» Description of the task
From the records below, transcribe exactly the lines that begin at the line with "- **Prometheus**: Collects" and end at the line with "PortSIP makes it", both included.

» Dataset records
*** Begin section ***
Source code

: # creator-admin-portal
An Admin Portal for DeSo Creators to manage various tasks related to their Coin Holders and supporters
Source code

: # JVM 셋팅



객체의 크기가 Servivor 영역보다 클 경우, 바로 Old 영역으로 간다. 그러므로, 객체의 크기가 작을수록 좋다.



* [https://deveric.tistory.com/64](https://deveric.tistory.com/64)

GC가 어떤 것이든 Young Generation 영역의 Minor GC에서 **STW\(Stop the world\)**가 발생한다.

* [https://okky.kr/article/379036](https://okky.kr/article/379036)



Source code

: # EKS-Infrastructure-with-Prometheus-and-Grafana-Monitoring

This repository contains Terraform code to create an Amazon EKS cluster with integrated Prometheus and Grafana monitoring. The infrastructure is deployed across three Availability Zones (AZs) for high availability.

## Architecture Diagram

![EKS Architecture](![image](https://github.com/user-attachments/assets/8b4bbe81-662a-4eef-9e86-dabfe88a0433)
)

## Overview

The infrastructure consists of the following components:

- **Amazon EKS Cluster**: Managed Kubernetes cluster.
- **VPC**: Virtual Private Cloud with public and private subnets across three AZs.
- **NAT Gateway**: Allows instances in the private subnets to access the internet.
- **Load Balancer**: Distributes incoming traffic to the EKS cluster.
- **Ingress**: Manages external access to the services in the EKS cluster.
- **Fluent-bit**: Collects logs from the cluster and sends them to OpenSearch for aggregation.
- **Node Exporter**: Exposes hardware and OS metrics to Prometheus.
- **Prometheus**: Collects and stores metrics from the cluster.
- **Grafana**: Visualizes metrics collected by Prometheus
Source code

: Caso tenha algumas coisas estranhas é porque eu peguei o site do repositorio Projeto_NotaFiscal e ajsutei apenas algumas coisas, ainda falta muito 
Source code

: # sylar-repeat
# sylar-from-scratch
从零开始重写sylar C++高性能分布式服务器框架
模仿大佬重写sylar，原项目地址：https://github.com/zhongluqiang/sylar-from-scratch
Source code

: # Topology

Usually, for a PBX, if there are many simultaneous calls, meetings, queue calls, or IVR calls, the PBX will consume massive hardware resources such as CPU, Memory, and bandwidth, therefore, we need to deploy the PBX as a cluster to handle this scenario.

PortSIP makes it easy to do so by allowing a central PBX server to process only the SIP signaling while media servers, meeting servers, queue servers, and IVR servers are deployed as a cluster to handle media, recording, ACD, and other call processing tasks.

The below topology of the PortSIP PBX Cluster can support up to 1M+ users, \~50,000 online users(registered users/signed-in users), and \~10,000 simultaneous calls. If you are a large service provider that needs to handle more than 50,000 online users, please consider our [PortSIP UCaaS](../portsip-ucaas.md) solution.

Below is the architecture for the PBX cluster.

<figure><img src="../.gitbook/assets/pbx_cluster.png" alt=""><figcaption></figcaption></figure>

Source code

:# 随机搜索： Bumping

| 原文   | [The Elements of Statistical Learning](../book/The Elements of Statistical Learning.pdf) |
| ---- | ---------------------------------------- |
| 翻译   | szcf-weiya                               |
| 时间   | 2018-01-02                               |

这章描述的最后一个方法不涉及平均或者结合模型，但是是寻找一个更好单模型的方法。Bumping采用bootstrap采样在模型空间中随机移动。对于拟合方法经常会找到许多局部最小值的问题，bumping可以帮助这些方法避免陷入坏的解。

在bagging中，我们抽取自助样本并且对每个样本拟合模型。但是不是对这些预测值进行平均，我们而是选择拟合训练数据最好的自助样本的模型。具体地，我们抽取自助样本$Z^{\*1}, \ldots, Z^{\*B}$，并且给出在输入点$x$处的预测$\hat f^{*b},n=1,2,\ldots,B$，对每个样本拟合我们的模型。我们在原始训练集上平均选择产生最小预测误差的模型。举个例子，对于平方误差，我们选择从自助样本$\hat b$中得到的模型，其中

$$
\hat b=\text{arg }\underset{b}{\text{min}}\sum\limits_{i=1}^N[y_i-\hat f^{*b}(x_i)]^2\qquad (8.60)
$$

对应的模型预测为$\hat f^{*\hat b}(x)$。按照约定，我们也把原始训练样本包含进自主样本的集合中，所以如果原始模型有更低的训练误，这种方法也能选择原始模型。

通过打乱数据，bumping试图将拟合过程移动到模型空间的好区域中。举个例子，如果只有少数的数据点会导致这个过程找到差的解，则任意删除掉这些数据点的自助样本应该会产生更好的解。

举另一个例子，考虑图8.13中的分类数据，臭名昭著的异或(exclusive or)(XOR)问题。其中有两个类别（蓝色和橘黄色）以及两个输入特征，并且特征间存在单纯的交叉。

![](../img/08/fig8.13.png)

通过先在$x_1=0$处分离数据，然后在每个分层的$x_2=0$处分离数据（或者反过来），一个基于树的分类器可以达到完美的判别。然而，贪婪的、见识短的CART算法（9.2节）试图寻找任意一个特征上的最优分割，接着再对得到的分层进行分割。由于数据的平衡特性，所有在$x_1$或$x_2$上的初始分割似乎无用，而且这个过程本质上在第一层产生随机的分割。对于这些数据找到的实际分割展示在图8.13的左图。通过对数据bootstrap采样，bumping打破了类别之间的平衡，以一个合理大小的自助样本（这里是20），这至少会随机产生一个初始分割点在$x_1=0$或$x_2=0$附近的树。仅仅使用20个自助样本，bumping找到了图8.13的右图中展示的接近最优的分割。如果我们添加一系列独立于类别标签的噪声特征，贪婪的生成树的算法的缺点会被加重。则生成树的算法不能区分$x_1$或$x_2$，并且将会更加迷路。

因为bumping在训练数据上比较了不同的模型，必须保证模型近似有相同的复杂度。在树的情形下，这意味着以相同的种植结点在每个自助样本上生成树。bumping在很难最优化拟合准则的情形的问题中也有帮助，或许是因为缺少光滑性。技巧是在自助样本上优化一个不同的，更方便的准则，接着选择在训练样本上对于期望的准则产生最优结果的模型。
*** End section ***
» Solution to the problem
- **Prometheus**: Collects and stores metrics from the cluster.
- **Grafana**: Visualizes metrics collected by Prometheus
Source code

: Caso tenha algumas coisas estranhas é porque eu peguei o site do repositorio Projeto_NotaFiscal e ajsutei apenas algumas coisas, ainda falta muito 
Source code

: # sylar-repeat
# sylar-from-scratch
从零开始重写sylar C++高性能分布式服务器框架
模仿大佬重写sylar，原项目地址：https://github.com/zhongluqiang/sylar-from-scratch
Source code

: # Topology

Usually, for a PBX, if there are many simultaneous calls, meetings, queue calls, or IVR calls, the PBX will consume massive hardware resources such as CPU, Memory, and bandwidth, therefore, we need to deploy the PBX as a cluster to handle this scenario.

PortSIP makes it easy to do so by allowing a central PBX server to process only the SIP signaling while media servers, meeting servers, queue servers, and IVR servers are deployed as a cluster to handle media, recording, ACD, and other call processing tasks.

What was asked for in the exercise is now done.